IMPLICATIONS OF THE LOPER BRIGHT DECISION FOR FUTURE FEDERAL AND STATE REGULATIONS
The US Supreme Court’s recent decision in Loper Bright Enterprises v. Raimondo (2024) is a watershed moment for the regulatory compliance regime that businesses in the US confront in almost every industry. Loper is poised to reshape how federal regulations are interpreted and enforced prospectively, potentially giving state regulatory agencies a greater role in areas traditionally dominated by relatively broad federal oversight.
This article explores the key aspects of Loper, its impact on federal regulations, and the potential shift in power to state regulatory agencies.
Background to Loper
Loper Bright Enterprises (LBE) is a seafood company that raised a legal challenge to the National Marine Fisheries Service (NMFS) and its regulations, implemented under the Magnuson-Stevens Fishery Conservation and Management Act.

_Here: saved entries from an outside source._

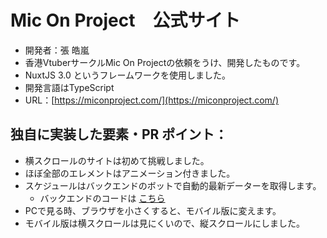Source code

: # Mic On Project　公式サイト
- 開発者：張 皓嵐
- 香港VtuberサークルMic On Projectの依頼をうけ、開発したものです。
- NuxtJS 3.0 というフレームワークを使用しました。
- 開発言語はTypeScript
- URL：[https://miconproject.com/](https://miconproject.com/)

## 独自に実装した要素・PR ポイント：
- 横スクロールのサイトは初めて挑戦しました。
- ほぼ全部のエレメントはアニメーション付きました。
- スケジュールはバックエンドのボットで自動的最新データーを取得します。
  - バックエンドのコードは [こちら](https://github.com/loaqloaqloaq/MOP-Offical-Backend)
- PCで見る時、ブラウザを小さくすると、モバイル版に変えます。
- モバイル版は横スクロールは見にくいので、縦スクロールにしました。
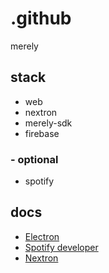 # .github

merely


## stack
- web
- nextron
- merely-sdk
- firebase

### - optional
  - spotify


## docs

- [Electron](https://www.electronjs.org/apps)
- [Spotify developer](https://developer.spotify.com/)
- [Nextron](https://www.npmjs.com/package/nextron)
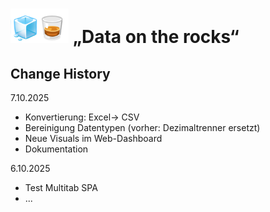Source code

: # <img src="../Dashboards/python/assets/whisk_rox.png"> „Data on the rocks“

## Change History 
<time datetime="2025-10-07 11:39:00">7.10.2025</time>

- Konvertierung: Excel-> CSV
- Bereinigung Datentypen (vorher: Dezimaltrenner ersetzt)
- Neue Visuals im Web-Dashboard
- Dokumentation

<time datetime="2025-10-06 11:39:00">6.10.2025</time>

- Test Multitab SPA
- ...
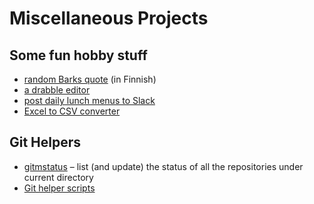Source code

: # Miscellaneous Projects

## Some fun hobby stuff

- [random Barks quote](https://barks-quote.tero.workers.dev/) (in Finnish)
- [a drabble editor](https://drabbledit.netlify.app/)
- [post daily lunch menus to Slack](https://github.com/teroyks/lunch-menu-slack)
- [Excel to CSV converter](https://github.com/teroyks/excel2csv)

## Git Helpers

- [gitmstatus](https://github.com/teroyks/gitmstatus) – list (and update) the status of all the repositories under current directory
- [Git helper scripts](https://github.com/teroyks/git-helpers)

The case revolved around the NMFS’s authority to impose regulations on the fishing industry, which LBE argued were overly burdensome and exceeded the limits of the agency’s regulatory power. The central question before the Supreme Court was whether federal agencies have the authority to impose regulations that are deemed excessively restrictive or beyond the scope of their delegated powers.
In a landmark decision, the Supreme Court held that the NMFS had overstepped its regulatory authority, ruling in favour of LBE. The court’s opinion emphasised a restrictive interpretation of agency powers, insisting that agencies must operate within the clear boundaries set by Congress and cannot impose regulations that are not squarely grounded within those boundaries.